In einer Stellungnahme des Außenamtes an den STANDARD hieß es am Donnerstag ergänzend, dass im Auslandskatastrophenfonds des Außenministeriums (AKF) im Jahr 2022 das erste Mal über 100 Millionen Euro vorgesehen seien. Im Jahr 2019 waren es noch 15 Millionen Euro.

ÖVP spricht von Blockade der Grünen

Die Auszahlungssummen will Reimon von den Grünen auch gar nicht schmälern. Er und die NGOs pochen aber auf eine Strategie, die verpflichtend festlegen soll, dass auch in den kommenden Jahren das Geld fließt. Ohne diese Sicherheit könne ein Dreijahresprogramm nicht beschlossen werden.
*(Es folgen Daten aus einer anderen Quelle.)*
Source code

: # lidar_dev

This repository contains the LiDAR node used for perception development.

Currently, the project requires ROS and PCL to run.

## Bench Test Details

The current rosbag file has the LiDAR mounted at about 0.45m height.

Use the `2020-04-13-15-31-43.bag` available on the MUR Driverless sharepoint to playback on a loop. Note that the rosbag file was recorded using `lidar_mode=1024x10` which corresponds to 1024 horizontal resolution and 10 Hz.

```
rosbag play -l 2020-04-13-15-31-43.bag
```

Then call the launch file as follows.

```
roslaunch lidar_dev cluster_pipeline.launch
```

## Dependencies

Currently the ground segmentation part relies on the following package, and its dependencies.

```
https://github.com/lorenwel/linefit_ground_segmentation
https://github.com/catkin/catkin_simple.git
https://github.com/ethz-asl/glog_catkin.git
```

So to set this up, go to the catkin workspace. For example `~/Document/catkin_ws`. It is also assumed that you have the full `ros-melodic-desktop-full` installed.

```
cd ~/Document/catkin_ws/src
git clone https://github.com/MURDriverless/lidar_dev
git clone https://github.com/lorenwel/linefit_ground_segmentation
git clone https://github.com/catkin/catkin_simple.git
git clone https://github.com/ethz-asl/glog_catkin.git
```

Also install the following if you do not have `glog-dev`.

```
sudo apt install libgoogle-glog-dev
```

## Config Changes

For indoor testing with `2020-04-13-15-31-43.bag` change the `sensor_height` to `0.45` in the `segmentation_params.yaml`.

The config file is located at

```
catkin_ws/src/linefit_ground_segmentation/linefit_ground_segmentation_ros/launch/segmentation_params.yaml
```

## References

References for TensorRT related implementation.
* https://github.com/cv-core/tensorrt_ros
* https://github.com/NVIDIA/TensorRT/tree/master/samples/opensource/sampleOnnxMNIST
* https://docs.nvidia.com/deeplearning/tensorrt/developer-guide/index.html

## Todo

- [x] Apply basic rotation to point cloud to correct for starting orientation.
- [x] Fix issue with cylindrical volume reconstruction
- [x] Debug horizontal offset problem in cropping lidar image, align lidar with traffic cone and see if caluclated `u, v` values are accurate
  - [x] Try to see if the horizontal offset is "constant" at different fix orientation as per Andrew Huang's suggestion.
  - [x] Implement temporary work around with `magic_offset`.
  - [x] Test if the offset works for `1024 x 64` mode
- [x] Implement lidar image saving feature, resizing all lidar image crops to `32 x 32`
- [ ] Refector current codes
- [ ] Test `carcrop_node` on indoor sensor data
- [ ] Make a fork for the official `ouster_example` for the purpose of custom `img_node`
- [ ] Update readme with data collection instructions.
Für die ÖVP kommt das wiederum einer grünen Blockade gleich. "Das Dreijahresprogramm der österreichischen Entwicklungspolitik 2022-24 wurde vom Außenministerium bereits fertiggestellt. Alle relevanten Akteure, einschließlich der Zivilgesellschaft, waren in die Erarbeitung eingebunden. Die derzeit noch ausstehende Zustimmung des grünen Koalitionspartners würde einen raschen politischen Beschluss ermöglichen", heißt es im Außenamt. (Michael Simoner, 19.5.2022)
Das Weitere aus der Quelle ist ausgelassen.